_Entries provided_.
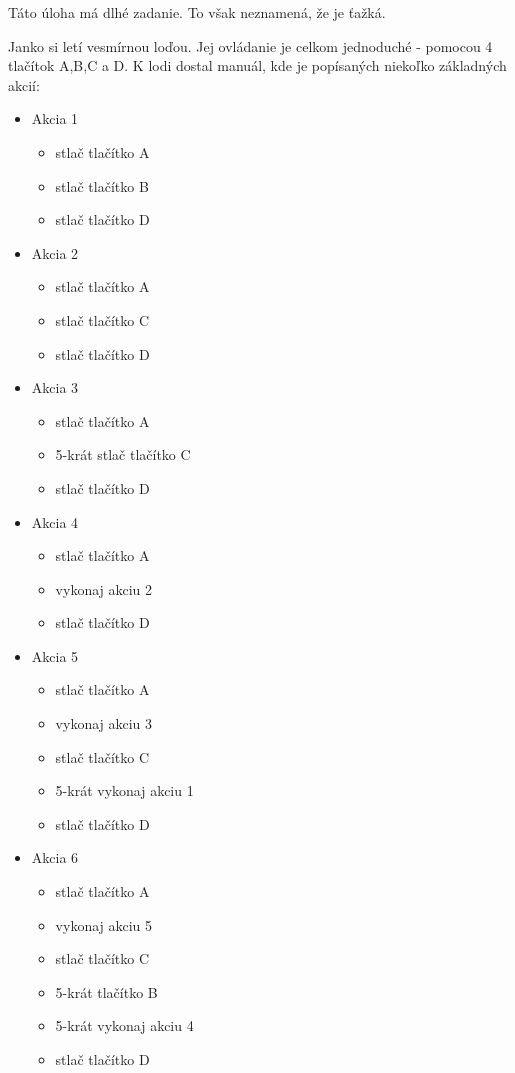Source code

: 




Táto úloha má dlhé zadanie. To však neznamená, že je ťažká.

Janko si letí vesmírnou loďou. Jej ovládanie je celkom jednoduché - pomocou 4 tlačítok A,B,C a D. K
lodi dostal manuál, kde je popísaných niekoľko základných akcií:

\begin{itemize}
	\item Akcia 1
	\begin{itemize}
		\item stlač tlačítko A
		\item stlač tlačítko B
		\item stlač tlačítko D
	\end{itemize}

	\item Akcia 2
	\begin{itemize}
		\item stlač tlačítko A
		\item stlač tlačítko C
		\item stlač tlačítko D
	\end{itemize}

	\item Akcia 3
	\begin{itemize}
		\item stlač tlačítko A
		\item 5-krát stlač tlačítko C
		\item stlač tlačítko D
	\end{itemize}

	\item Akcia 4
	\begin{itemize}
		\item stlač tlačítko A
		\item vykonaj akciu 2
		\item stlač tlačítko D
	\end{itemize}

	\item Akcia 5
	\begin{itemize}
		\item stlač tlačítko A
		\item vykonaj akciu 3
		\item stlač tlačítko C
		\item 5-krát vykonaj akciu 1
		\item stlač tlačítko D
	\end{itemize}

	\item Akcia 6
	\begin{itemize}
		\item stlač tlačítko A
		\item vykonaj akciu 5
		\item stlač tlačítko C
		\item 5-krát tlačítko B
		\item 5-krát vykonaj akciu 4
		\item stlač tlačítko D
	\end{itemize}

\end{itemize}
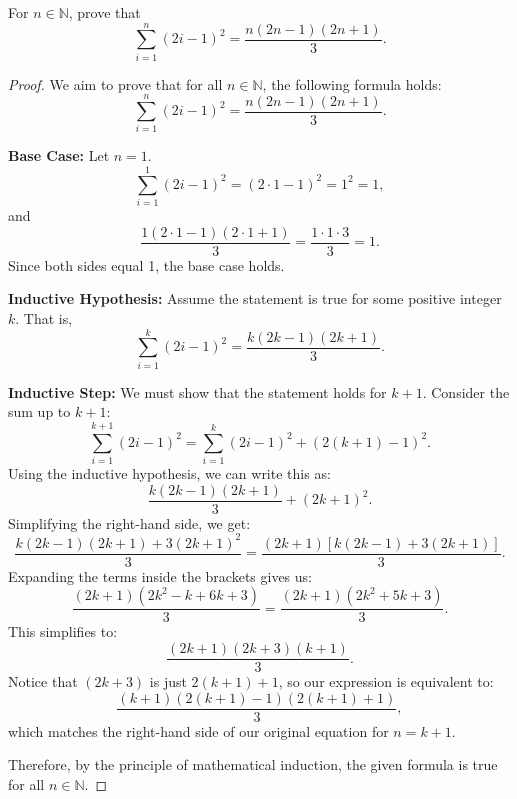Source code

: \documentclass[
	12pt, %
	fleqn, %
	a4paper, %
]{LegrandOrangeBook}
\begin{document}
\begin{exercise}
    For \( n \in \mathbb{N} \), prove that
\[
\sum_{i=1}^{n} (2i - 1)^2 = \frac{n(2n-1)(2n+1)}{3}.
\]
\end{exercise}
\begin{proof}
    We aim to prove that for all \( n \in \mathbb{N} \), the following formula holds:
\[
\sum_{i=1}^{n} (2i - 1)^2 = \frac{n(2n-1)(2n+1)}{3}.
\]

\textbf{Base Case:}
Let \( n = 1 \).
\[
\sum_{i=1}^{1} (2i - 1)^2 = (2 \cdot 1 - 1)^2 = 1^2 = 1,
\]
and
\[
\frac{1(2 \cdot 1 - 1)(2 \cdot 1 + 1)}{3} = \frac{1 \cdot 1 \cdot 3}{3} = 1.
\]
Since both sides equal 1, the base case holds.

\textbf{Inductive Hypothesis:}
Assume the statement is true for some positive integer \( k \). That is,
\[
\sum_{i=1}^{k} (2i - 1)^2 = \frac{k(2k-1)(2k+1)}{3}.
\]

\textbf{Inductive Step:}
We must show that the statement holds for \( k+1 \). Consider the sum up to \( k+1 \):
\[
\sum_{i=1}^{k+1} (2i - 1)^2 = \sum_{i=1}^{k} (2i - 1)^2 + (2(k+1) - 1)^2.
\]
Using the inductive hypothesis, we can write this as:
\[
\frac{k(2k-1)(2k+1)}{3} + (2k+1)^2.
\]
Simplifying the right-hand side, we get:
\[
\frac{k(2k-1)(2k+1) + 3(2k+1)^2}{3} = \frac{(2k+1)[k(2k-1) + 3(2k+1)]}{3}.
\]
Expanding the terms inside the brackets gives us:
\[
\frac{(2k+1)(2k^2 - k + 6k + 3)}{3} = \frac{(2k+1)(2k^2 + 5k + 3)}{3}.
\]
This simplifies to:
\[
\frac{(2k+1)(2k+3)(k+1)}{3}.
\]
Notice that \( (2k+3) \) is just \( 2(k+1)+1 \), so our expression is equivalent to:
\[
\frac{(k+1)(2(k+1)-1)(2(k+1)+1)}{3},
\]
which matches the right-hand side of our original equation for \( n = k+1 \).

Therefore, by the principle of mathematical induction, the given formula is true for all \( n \in \mathbb{N} \).
\end{proof}
\end{document}
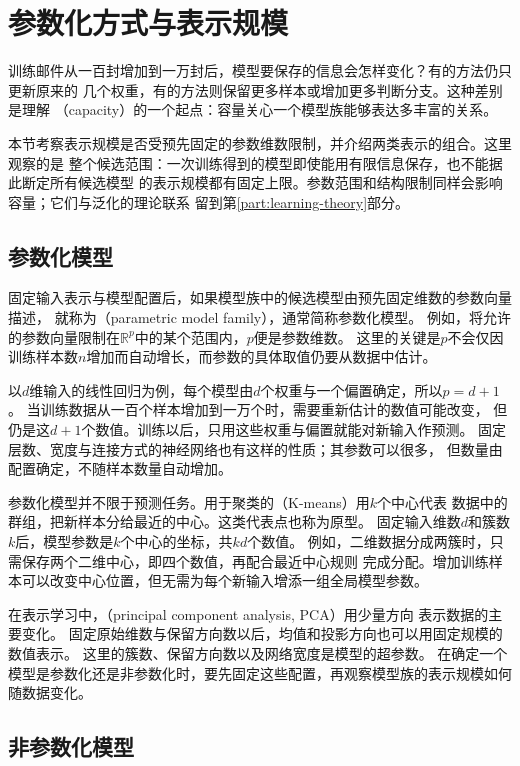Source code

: \section{参数化方式与表示规模}
\label{sec:models-capacity}

训练邮件从一百封增加到一万封后，模型要保存的信息会怎样变化？有的方法仍只更新原来的
几个权重，有的方法则保留更多样本或增加更多判断分支。这种差别是理解
（capacity）的一个起点：容量关心一个模型族能够表达多丰富的关系。

本节考察表示规模是否受预先固定的参数维数限制，并介绍两类表示的组合。这里观察的是
整个候选范围：一次训练得到的模型即使能用有限信息保存，也不能据此断定所有候选模型
的表示规模都有固定上限。参数范围和结构限制同样会影响容量；它们与泛化的理论联系
留到第\ref{part:learning-theory}部分。

\subsection{参数化模型}
\label{sec:models-parametric}

固定输入表示与模型配置后，如果模型族中的候选模型由预先固定维数的参数向量描述，
就称为（parametric model family），通常简称参数化模型。
例如，将允许的参数向量限制在$\mathbb{R}^{p}$中的某个范围内，$p$便是参数维数。
这里的关键是$p$不会仅因训练样本数$n$增加而自动增长，而参数的具体取值仍要从数据中估计。

以$d$维输入的线性回归为例，每个模型由$d$个权重与一个偏置确定，所以$p=d+1$。
当训练数据从一百个样本增加到一万个时，需要重新估计的数值可能改变，
但仍是这$d+1$个数值。训练以后，只用这些权重与偏置就能对新输入作预测。
固定层数、宽度与连接方式的神经网络也有这样的性质；其参数可以很多，
但数量由配置确定，不随样本数量自动增加。

参数化模型并不限于预测任务。用于聚类的（K-means）用$k$个中心代表
数据中的群组，把新样本分给最近的中心。这类代表点也称为原型。
固定输入维数$d$和簇数$k$后，模型参数是$k$个中心的坐标，共$kd$个数值。
例如，二维数据分成两簇时，只需保存两个二维中心，即四个数值，再配合最近中心规则
完成分配。增加训练样本可以改变中心位置，但无需为每个新输入增添一组全局模型参数。

在表示学习中，（principal component analysis, PCA）用少量方向
表示数据的主要变化。
固定原始维数与保留方向数以后，均值和投影方向也可以用固定规模的数值表示。
这里的簇数、保留方向数以及网络宽度是模型的超参数。
在确定一个模型是参数化还是非参数化时，要先固定这些配置，再观察模型族的表示规模如何随数据变化。

\subsection{非参数化模型}
\label{sec:models-nonparametric}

_Exercise details_. Give again, word for word, only the lines that run from the top of the data above through the line with "vykonaj akciu 1". Drop the pictures.

_Your response_.
Source code

: 




Táto úloha má dlhé zadanie. To však neznamená, že je ťažká.

Janko si letí vesmírnou loďou. Jej ovládanie je celkom jednoduché - pomocou 4 tlačítok A,B,C a D. K
lodi dostal manuál, kde je popísaných niekoľko základných akcií:

\begin{itemize}
	\item Akcia 1
	\begin{itemize}
		\item stlač tlačítko A
		\item stlač tlačítko B
		\item stlač tlačítko D
	\end{itemize}

	\item Akcia 2
	\begin{itemize}
		\item stlač tlačítko A
		\item stlač tlačítko C
		\item stlač tlačítko D
	\end{itemize}

	\item Akcia 3
	\begin{itemize}
		\item stlač tlačítko A
		\item 5-krát stlač tlačítko C
		\item stlač tlačítko D
	\end{itemize}

	\item Akcia 4
	\begin{itemize}
		\item stlač tlačítko A
		\item vykonaj akciu 2
		\item stlač tlačítko D
	\end{itemize}

	\item Akcia 5
	\begin{itemize}
		\item stlač tlačítko A
		\item vykonaj akciu 3
		\item stlač tlačítko C
		\item 5-krát vykonaj akciu 1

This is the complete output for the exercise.